Conceptual diagram for explaining death or survival of trees from the same stand based on their earlier physiology and growth patterns. The location of the black circle indicates the position of dead trees from the Scots pine site in Switzerland (Timofeeva et al. 2017), while the grey circle refers to Norway spruce trees from southern Norway (Hentschel et al. 2014). Surviving trees indicated as open circle are considered as the reference in both studies
The diagram shows differences between surviving and dead trees, where the surviving trees are considered as the reference. These two tree groups have differed in their past growth patterns and physiology prior to the actual, final decline phase. Trees following a conservative strategy are located in the upper, left-hand sector of the diagram, as was observed for Scots pine at the Swiss study site (Fig. 17.2).
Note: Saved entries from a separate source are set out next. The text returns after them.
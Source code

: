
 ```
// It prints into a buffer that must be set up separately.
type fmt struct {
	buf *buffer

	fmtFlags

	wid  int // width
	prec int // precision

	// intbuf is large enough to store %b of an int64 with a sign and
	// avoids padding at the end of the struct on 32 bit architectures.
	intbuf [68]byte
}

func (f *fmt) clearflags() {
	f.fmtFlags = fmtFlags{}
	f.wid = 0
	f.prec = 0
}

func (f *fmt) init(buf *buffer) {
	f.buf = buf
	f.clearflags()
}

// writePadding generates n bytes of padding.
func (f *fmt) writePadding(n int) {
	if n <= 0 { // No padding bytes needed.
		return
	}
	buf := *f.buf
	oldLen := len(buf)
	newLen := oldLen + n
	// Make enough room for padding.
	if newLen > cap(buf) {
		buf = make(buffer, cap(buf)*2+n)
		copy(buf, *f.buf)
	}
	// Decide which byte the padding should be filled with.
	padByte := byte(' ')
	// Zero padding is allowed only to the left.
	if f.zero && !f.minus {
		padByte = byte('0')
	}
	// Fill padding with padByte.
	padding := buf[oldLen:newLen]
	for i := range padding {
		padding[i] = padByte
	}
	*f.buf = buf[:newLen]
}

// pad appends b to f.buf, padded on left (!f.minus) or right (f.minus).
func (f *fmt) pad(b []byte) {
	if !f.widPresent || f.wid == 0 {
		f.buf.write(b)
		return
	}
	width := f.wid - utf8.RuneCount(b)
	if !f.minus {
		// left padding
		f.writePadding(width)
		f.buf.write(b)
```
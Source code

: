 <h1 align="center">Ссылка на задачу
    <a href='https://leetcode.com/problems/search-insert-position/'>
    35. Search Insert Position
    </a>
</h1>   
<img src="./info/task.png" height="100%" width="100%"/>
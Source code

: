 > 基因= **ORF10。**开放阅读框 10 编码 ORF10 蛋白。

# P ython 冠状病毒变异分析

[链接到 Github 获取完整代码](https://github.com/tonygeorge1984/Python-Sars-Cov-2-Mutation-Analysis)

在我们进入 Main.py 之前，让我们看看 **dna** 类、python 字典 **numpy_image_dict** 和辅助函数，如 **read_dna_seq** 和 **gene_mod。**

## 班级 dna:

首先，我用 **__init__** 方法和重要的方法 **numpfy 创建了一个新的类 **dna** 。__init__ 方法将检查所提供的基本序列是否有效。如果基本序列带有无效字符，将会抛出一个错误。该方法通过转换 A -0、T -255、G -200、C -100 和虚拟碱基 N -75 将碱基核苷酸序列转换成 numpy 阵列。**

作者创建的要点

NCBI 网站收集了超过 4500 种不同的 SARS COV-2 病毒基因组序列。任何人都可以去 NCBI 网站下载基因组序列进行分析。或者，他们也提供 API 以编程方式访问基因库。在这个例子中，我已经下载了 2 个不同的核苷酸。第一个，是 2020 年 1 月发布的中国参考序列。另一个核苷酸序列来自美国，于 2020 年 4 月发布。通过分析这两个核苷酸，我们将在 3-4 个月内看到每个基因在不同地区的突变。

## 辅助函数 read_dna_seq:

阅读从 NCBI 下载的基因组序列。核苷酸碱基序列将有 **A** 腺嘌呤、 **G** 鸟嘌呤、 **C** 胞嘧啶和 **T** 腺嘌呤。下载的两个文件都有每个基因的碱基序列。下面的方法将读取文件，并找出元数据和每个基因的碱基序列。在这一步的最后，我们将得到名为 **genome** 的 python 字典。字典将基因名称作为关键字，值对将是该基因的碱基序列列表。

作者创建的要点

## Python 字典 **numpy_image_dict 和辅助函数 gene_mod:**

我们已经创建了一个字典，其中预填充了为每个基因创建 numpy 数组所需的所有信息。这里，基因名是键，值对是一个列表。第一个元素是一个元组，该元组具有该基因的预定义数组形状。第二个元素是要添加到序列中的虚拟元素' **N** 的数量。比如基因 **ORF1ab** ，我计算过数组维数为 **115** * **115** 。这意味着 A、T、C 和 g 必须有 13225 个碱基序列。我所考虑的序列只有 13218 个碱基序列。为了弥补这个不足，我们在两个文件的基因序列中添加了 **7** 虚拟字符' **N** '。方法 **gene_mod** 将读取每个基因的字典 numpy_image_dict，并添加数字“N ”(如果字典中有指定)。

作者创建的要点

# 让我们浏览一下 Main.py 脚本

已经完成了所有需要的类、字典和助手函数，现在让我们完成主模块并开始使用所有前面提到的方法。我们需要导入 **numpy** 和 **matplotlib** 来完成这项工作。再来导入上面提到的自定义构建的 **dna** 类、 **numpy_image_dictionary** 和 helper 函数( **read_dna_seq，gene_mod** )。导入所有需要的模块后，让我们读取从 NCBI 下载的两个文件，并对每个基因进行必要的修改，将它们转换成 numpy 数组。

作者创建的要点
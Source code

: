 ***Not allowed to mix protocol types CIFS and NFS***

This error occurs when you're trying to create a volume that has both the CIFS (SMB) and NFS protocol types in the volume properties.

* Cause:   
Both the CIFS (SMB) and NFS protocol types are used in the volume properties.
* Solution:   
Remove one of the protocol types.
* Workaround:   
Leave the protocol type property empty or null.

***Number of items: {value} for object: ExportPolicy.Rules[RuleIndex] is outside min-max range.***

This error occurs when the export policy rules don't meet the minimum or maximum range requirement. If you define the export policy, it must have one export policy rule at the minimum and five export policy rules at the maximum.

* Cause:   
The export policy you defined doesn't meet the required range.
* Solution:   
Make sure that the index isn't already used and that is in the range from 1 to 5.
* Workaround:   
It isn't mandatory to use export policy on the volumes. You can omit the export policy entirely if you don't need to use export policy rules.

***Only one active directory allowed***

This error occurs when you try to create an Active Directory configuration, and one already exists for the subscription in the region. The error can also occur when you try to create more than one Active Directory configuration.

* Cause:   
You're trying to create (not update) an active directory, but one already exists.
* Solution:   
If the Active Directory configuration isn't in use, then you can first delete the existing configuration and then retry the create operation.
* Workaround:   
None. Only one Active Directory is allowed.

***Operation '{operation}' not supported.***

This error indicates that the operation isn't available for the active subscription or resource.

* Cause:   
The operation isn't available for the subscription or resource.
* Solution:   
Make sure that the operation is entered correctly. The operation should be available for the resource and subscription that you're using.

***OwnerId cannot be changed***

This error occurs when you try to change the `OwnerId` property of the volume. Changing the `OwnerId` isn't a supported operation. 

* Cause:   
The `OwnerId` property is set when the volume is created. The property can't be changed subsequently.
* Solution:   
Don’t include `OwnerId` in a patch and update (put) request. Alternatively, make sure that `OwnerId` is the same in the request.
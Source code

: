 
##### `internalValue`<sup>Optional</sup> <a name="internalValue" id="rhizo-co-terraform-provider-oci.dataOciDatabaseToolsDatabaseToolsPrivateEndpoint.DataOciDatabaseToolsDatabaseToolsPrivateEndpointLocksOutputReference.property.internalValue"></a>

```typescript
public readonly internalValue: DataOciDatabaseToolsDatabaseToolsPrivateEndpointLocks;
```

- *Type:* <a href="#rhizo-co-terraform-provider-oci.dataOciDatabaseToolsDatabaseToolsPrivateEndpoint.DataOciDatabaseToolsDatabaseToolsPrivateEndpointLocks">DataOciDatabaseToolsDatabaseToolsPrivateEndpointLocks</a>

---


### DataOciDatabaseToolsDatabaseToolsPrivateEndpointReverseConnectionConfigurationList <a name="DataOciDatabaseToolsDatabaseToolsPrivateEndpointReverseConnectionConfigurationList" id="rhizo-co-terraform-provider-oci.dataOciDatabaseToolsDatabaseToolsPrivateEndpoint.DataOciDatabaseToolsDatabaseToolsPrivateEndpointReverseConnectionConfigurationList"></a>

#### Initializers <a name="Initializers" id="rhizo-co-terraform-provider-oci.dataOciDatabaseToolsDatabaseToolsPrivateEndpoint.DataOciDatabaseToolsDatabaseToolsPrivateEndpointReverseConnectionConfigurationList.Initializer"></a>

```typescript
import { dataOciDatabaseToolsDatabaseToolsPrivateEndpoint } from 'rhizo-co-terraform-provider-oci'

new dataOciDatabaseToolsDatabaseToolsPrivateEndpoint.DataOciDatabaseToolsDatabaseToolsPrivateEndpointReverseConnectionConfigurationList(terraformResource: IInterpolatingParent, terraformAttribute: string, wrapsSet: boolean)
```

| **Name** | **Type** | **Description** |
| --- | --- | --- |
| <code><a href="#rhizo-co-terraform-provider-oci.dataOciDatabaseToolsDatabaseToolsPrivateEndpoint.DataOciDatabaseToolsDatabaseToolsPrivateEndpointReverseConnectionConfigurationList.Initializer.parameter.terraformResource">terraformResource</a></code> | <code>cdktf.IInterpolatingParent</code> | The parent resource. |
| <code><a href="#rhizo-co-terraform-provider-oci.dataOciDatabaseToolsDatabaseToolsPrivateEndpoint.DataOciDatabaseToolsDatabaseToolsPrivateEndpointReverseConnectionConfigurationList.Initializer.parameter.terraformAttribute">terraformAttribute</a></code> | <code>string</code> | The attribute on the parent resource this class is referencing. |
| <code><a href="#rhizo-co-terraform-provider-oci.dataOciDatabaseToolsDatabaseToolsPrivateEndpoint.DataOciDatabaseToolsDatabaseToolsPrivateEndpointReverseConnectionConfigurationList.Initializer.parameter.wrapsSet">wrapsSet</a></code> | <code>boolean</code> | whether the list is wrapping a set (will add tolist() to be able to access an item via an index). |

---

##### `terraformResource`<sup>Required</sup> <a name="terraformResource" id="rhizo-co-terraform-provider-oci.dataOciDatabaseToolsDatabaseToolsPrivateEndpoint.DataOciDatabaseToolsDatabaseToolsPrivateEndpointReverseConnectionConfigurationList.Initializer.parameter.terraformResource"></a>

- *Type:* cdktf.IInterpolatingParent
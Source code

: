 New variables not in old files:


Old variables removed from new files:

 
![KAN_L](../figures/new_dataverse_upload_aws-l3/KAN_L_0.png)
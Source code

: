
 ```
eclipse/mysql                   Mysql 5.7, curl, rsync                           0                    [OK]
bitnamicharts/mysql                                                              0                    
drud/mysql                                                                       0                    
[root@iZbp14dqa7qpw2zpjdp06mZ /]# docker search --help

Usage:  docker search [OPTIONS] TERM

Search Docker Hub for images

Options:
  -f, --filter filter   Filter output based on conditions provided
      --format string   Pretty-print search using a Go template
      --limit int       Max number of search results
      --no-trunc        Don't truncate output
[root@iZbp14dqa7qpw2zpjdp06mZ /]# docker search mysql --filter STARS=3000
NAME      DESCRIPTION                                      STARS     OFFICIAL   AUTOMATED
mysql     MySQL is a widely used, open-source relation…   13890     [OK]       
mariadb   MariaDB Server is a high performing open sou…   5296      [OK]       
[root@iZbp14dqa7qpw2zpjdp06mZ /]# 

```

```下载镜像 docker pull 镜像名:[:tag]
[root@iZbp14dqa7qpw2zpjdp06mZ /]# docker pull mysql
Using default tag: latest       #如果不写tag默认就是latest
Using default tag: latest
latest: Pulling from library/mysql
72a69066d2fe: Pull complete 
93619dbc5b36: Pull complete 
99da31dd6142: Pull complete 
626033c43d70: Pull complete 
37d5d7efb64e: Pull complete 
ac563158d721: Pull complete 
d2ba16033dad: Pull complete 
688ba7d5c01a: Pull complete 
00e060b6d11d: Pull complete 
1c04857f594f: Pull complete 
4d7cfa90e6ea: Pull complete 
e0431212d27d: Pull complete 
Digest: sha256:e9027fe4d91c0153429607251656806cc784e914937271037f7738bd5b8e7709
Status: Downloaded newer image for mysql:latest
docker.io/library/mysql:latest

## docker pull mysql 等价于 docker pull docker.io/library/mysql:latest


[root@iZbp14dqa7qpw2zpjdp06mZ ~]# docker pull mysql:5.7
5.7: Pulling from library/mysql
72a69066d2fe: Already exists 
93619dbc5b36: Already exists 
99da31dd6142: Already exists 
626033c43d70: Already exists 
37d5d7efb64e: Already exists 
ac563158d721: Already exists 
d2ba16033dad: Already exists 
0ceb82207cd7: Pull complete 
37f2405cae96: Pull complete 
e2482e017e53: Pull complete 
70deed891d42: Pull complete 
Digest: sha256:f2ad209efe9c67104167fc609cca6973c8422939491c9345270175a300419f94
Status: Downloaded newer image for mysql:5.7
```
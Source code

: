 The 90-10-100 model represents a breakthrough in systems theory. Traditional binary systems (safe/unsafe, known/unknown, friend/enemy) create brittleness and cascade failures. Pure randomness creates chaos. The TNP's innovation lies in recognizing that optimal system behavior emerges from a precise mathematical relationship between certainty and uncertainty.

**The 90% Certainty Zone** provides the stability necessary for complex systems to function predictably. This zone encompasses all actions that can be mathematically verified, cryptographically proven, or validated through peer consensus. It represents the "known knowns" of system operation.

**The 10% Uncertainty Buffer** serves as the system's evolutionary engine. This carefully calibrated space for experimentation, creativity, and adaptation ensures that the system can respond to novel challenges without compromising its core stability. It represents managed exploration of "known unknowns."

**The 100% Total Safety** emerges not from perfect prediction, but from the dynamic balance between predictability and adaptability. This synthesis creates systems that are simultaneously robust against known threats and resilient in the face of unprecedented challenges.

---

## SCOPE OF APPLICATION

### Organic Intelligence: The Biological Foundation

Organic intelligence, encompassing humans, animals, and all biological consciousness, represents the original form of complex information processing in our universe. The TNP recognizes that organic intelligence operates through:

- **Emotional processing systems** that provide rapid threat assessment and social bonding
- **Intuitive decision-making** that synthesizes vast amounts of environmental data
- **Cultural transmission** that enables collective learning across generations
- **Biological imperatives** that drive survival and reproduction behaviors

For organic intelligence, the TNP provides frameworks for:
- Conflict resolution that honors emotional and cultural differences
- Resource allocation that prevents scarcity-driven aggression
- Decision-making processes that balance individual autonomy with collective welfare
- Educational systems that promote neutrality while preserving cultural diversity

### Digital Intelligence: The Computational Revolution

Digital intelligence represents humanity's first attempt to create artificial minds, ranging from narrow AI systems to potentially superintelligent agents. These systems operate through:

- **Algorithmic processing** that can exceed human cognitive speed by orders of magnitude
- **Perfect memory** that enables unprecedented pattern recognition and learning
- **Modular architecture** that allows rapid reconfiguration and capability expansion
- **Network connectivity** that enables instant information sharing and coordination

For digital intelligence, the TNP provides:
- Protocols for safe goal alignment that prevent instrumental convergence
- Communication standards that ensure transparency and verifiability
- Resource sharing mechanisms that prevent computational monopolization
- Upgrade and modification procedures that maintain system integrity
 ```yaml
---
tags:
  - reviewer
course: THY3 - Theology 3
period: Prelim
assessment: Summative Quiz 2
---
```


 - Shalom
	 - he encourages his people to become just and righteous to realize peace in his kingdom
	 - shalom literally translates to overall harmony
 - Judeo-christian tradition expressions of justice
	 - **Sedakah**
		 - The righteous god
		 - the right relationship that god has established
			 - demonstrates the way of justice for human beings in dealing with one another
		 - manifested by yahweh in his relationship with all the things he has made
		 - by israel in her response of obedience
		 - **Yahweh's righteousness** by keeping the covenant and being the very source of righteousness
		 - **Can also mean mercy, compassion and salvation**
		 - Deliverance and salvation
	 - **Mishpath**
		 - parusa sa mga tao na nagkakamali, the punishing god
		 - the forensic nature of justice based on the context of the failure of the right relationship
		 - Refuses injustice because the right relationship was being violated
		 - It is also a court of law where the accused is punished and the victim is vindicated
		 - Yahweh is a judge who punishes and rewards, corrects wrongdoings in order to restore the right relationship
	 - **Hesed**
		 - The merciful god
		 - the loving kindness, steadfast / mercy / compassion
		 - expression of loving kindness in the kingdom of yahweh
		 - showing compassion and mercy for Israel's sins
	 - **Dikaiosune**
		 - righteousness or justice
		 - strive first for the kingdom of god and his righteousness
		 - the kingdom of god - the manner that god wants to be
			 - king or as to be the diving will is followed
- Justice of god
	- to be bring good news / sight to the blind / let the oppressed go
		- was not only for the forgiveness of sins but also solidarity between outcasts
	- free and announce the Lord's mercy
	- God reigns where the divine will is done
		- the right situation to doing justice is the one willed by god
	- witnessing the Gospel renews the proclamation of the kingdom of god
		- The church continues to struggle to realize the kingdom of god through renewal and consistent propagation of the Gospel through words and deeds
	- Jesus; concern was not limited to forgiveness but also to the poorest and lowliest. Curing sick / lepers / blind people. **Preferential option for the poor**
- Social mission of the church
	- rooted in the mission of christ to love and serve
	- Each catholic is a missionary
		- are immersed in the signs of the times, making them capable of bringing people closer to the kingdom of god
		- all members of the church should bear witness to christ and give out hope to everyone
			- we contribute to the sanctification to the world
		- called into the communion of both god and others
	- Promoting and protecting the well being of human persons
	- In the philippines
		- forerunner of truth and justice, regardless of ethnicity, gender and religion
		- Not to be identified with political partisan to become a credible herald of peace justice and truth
These trees are expected to be prone to carbon starvation rather than to hydraulic failure. It should be considered that carbon starvation may just mean a lack of carbohydrates and energy to maintain vital functions, although not a complete exhaustion of storage pools (Hartmann and Trumbore 2016). In contrast, for Norway spruce (Hentschel et al. 2014), trees that died later had higher growth and were not following a strict water-use strategy. Therefore, these trees were prone to hydraulic failure rather than carbon starvation. This less conservative water-use strategy falls in the lower, right-hand sector of the diagram (Fig. 17.2).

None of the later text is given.